Stored data
● ● ● ●
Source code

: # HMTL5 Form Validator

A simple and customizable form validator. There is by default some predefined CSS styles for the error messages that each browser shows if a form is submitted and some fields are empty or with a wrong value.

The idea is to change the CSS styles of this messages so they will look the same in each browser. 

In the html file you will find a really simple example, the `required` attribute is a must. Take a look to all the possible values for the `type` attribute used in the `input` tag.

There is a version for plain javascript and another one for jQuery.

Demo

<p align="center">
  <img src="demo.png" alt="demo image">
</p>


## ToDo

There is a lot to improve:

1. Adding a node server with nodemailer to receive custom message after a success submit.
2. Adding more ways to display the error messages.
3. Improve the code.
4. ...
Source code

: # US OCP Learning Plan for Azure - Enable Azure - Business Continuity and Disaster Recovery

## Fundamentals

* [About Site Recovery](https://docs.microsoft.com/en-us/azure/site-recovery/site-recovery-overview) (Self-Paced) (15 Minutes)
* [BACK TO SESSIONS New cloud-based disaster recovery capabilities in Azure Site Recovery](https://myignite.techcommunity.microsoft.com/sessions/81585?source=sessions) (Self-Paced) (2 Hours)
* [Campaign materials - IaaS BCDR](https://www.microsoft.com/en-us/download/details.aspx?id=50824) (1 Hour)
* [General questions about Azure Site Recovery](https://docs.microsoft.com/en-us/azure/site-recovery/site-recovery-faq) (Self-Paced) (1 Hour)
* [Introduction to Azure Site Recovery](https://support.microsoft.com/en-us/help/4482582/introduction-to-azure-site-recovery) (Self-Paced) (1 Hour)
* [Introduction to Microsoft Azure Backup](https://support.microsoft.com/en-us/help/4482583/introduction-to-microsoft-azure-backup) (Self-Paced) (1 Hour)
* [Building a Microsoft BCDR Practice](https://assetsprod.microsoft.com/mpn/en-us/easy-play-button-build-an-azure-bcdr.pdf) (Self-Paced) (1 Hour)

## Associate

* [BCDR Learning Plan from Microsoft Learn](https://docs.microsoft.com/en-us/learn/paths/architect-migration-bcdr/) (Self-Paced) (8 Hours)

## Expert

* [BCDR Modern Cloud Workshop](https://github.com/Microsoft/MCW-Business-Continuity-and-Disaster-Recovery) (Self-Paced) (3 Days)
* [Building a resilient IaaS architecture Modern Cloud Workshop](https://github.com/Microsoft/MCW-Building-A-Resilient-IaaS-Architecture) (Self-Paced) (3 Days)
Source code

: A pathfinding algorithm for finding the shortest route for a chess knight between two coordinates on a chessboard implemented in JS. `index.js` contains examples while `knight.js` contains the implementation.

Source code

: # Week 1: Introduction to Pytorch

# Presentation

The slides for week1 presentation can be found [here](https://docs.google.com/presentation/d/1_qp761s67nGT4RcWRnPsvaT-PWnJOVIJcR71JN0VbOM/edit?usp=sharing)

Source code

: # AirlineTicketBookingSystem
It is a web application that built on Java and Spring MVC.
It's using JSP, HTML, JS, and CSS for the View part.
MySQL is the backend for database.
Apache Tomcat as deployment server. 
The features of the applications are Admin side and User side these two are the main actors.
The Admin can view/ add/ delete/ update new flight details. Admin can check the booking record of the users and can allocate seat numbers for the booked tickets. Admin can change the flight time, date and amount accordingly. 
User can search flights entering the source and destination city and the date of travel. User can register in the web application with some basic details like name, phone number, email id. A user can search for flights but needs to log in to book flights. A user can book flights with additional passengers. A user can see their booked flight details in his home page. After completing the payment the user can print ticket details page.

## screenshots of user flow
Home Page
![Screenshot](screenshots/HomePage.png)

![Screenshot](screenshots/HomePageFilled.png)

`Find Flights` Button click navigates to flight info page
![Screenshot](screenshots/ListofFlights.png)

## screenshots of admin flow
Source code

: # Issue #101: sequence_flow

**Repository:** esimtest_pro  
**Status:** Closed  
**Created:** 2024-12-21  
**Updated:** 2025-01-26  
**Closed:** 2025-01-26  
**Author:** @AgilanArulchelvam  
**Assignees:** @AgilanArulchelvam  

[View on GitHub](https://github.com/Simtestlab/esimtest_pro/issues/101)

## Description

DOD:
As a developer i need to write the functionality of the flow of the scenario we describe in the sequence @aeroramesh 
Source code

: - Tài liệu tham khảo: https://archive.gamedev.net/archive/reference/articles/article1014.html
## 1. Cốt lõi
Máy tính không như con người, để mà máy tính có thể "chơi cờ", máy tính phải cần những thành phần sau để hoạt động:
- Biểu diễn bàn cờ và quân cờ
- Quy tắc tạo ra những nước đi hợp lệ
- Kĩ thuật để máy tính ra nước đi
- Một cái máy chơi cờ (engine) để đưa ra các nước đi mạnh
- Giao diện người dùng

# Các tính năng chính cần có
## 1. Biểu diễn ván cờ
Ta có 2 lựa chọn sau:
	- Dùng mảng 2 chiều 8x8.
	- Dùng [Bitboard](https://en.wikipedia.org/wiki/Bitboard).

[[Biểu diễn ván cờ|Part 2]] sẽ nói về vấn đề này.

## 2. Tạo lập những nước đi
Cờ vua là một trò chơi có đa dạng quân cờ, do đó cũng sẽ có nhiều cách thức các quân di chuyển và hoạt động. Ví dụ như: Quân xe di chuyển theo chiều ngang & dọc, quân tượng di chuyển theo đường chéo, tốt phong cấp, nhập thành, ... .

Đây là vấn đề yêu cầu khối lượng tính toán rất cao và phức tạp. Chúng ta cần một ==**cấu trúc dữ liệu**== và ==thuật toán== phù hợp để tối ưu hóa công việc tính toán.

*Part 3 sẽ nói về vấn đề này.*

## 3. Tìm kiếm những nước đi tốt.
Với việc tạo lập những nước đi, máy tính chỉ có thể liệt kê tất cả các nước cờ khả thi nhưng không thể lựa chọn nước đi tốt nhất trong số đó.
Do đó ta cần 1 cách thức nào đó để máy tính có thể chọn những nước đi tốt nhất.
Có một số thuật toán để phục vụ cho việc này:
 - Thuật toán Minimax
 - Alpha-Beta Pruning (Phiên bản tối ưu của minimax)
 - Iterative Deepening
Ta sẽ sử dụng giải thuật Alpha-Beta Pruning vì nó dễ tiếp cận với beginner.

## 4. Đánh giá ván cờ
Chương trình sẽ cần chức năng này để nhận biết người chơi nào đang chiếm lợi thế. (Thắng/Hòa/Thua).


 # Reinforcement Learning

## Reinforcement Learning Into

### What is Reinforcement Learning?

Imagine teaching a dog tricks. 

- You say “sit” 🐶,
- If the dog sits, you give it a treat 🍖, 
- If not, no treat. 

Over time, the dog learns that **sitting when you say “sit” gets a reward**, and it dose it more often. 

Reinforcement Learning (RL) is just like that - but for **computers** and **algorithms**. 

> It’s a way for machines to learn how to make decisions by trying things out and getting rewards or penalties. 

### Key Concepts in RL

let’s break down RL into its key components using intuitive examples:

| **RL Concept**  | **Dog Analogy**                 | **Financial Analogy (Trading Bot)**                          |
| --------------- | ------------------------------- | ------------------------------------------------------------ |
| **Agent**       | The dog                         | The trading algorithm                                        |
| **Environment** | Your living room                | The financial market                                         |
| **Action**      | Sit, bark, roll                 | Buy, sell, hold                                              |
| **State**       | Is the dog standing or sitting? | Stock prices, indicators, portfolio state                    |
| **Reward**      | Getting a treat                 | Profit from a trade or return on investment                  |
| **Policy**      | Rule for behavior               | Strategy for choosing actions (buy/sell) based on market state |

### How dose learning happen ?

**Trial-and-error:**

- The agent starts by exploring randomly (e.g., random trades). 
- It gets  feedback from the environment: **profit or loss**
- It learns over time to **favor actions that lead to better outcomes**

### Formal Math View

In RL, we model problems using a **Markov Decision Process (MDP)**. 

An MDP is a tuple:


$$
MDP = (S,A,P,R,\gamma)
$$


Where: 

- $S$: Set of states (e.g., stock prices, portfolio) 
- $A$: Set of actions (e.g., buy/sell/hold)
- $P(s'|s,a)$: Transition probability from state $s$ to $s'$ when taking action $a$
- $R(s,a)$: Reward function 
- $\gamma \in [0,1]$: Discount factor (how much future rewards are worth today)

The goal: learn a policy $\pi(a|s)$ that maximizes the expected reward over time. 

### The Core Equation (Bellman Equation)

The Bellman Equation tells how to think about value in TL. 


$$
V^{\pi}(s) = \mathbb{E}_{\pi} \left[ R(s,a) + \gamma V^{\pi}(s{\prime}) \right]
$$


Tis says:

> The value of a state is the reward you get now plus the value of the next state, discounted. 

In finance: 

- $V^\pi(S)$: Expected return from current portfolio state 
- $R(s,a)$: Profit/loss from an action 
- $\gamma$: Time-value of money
● ● ● ●
Goal of the exercise
Beginning with the opening line above, retype the records exactly through the line with "In the html", both ends included.

Answer for the task
Source code

: # HMTL5 Form Validator

A simple and customizable form validator. There is by default some predefined CSS styles for the error messages that each browser shows if a form is submitted and some fields are empty or with a wrong value.

The idea is to change the CSS styles of this messages so they will look the same in each browser. 

In the html file you will find a really simple example, the `required` attribute is a must. Take a look to all the possible values for the `type` attribute used in the `input` tag.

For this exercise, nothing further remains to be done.